TASK: Of all the lines in the entries below, give again exactly those starting at the line containing "Setup Process Overview" and ending at the line containing "VirtualBox and Extension", both ends included, and no others.

------------------------------------------------

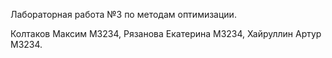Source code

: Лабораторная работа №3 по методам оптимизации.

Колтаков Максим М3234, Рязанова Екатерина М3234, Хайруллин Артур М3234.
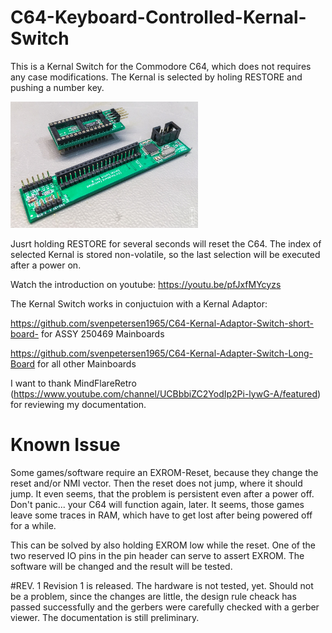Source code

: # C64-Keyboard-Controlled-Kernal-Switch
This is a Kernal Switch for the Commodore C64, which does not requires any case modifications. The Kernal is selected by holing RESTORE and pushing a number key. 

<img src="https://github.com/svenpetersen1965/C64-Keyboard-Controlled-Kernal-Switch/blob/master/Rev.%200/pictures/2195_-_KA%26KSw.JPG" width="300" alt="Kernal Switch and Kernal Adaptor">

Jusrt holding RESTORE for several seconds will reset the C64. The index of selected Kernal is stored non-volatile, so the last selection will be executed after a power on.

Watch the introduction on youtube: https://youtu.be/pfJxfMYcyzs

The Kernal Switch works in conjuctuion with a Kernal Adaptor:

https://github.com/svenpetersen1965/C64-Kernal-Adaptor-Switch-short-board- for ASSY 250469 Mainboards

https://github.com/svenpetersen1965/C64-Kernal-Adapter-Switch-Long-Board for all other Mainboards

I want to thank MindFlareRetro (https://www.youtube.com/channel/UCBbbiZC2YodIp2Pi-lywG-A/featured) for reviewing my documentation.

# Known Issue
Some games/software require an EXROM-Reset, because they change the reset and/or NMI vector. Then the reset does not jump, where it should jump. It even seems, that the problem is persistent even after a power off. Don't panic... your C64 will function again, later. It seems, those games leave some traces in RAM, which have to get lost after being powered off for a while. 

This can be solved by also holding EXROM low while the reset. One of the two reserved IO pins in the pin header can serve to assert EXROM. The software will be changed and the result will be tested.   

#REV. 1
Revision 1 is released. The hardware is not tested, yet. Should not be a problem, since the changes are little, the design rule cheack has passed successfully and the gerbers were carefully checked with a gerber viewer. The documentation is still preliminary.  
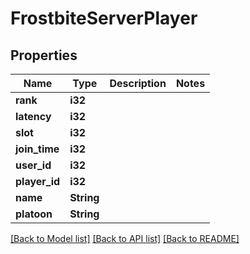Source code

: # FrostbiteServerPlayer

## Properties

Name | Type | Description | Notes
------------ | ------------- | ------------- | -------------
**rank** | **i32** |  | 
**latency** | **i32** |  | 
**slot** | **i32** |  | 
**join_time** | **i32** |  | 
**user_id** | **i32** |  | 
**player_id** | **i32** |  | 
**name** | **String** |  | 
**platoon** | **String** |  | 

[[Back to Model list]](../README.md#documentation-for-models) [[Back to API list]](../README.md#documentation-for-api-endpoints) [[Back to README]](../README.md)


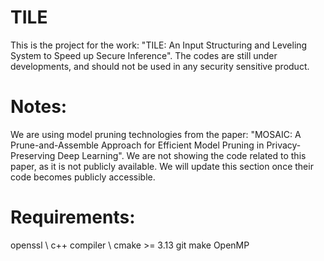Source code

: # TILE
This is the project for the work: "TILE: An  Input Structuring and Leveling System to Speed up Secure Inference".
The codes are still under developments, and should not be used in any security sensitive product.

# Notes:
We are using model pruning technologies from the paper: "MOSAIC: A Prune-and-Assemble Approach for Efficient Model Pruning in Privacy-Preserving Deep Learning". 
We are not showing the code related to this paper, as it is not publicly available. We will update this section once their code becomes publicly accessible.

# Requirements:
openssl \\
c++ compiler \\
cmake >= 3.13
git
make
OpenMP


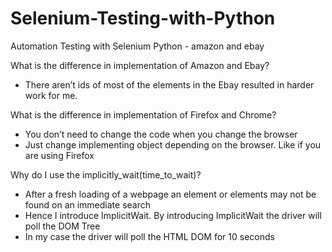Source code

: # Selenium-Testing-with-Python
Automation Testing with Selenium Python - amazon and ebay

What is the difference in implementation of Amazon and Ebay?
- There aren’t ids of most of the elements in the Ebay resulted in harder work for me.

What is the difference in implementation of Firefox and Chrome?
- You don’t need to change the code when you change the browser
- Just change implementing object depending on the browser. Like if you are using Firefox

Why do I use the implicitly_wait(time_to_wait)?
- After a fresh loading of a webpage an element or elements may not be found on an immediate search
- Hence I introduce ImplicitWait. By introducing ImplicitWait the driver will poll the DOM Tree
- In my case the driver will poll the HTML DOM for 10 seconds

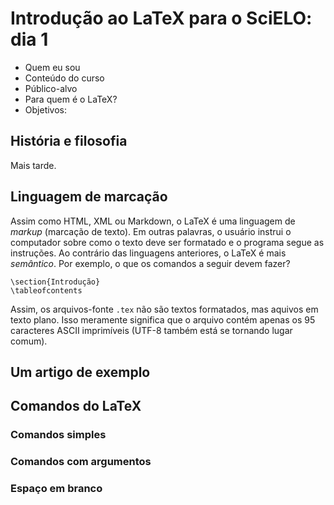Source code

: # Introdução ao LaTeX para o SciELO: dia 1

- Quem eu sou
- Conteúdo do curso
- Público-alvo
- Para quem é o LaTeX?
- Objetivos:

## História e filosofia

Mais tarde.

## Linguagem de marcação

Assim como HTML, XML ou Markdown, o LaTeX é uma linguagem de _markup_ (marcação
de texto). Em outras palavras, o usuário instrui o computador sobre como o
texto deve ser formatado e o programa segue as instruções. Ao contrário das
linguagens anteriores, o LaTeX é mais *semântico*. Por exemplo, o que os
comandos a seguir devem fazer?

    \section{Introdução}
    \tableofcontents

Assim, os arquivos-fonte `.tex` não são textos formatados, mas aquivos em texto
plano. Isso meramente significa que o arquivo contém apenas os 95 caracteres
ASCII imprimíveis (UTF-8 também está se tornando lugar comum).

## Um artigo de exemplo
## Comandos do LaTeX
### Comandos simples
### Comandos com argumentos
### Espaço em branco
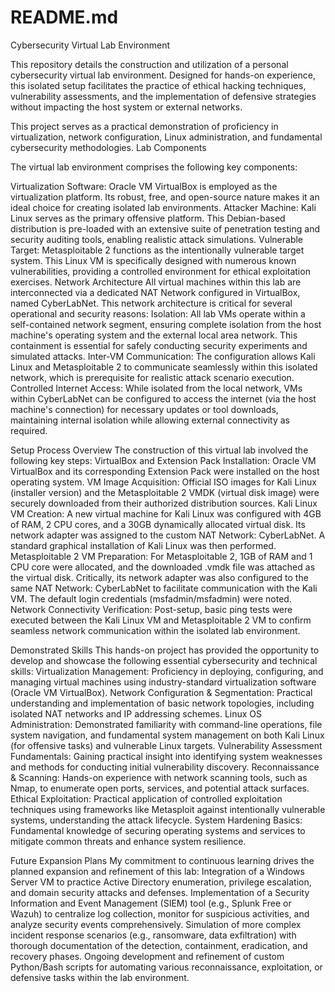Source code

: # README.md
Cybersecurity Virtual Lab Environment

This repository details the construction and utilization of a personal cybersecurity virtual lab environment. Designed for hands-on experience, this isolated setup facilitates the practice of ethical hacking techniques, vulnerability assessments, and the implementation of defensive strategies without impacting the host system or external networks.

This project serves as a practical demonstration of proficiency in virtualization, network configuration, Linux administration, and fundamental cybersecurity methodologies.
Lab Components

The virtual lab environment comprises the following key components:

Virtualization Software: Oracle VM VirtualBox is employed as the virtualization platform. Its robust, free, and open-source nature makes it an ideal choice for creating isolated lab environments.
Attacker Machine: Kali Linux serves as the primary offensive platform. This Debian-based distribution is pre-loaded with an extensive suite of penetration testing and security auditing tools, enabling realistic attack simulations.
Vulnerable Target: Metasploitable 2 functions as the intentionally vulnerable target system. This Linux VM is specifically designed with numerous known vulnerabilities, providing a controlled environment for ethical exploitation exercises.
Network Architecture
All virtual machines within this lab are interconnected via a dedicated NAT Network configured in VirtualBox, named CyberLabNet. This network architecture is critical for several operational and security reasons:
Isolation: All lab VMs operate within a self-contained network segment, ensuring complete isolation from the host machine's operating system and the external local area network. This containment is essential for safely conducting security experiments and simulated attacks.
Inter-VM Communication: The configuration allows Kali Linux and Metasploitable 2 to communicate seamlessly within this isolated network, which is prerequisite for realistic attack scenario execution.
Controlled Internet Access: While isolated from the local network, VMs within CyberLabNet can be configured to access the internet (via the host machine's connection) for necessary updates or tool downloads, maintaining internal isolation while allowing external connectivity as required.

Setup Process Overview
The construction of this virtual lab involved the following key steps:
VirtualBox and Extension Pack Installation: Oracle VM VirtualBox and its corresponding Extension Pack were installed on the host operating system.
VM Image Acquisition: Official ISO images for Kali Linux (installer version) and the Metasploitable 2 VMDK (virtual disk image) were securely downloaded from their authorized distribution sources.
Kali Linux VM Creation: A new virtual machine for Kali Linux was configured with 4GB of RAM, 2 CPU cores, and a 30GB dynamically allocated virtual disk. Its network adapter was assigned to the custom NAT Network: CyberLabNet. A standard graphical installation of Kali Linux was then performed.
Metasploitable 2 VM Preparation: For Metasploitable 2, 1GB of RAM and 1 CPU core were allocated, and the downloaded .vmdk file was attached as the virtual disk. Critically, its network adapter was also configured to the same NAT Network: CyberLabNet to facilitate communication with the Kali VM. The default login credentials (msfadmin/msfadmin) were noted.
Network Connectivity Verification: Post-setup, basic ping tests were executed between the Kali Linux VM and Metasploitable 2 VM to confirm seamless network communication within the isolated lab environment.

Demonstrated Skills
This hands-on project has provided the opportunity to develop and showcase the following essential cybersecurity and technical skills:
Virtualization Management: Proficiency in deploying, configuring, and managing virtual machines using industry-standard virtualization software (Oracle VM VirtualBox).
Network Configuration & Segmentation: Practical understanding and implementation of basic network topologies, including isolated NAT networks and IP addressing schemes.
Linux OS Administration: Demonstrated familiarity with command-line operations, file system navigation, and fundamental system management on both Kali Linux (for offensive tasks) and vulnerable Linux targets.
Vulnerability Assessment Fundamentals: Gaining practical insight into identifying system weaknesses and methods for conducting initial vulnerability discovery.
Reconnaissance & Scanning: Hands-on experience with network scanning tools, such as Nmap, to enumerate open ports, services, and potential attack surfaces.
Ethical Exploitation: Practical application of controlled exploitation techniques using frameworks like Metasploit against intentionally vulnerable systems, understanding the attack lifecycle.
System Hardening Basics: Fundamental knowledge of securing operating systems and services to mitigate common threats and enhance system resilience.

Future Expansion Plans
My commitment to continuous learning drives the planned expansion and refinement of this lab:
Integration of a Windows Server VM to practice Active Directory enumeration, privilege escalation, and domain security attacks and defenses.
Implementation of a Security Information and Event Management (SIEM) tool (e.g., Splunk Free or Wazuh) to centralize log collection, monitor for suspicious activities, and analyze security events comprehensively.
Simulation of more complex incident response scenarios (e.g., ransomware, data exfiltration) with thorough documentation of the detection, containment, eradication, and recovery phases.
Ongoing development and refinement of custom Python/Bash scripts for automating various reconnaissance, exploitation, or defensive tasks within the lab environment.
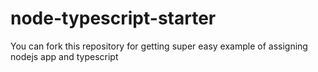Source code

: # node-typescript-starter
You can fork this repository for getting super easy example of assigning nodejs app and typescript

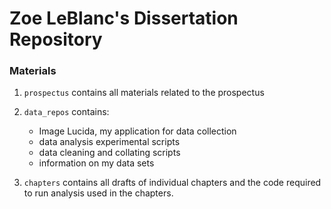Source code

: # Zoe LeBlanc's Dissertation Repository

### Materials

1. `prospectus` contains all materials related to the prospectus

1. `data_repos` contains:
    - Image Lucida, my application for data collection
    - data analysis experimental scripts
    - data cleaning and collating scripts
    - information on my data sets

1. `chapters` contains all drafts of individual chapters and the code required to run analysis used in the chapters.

------------------------------------------------

YOUR SOLUTION:
Setup Process Overview
The construction of this virtual lab involved the following key steps:
VirtualBox and Extension Pack Installation: Oracle VM VirtualBox and its corresponding Extension Pack were installed on the host operating system.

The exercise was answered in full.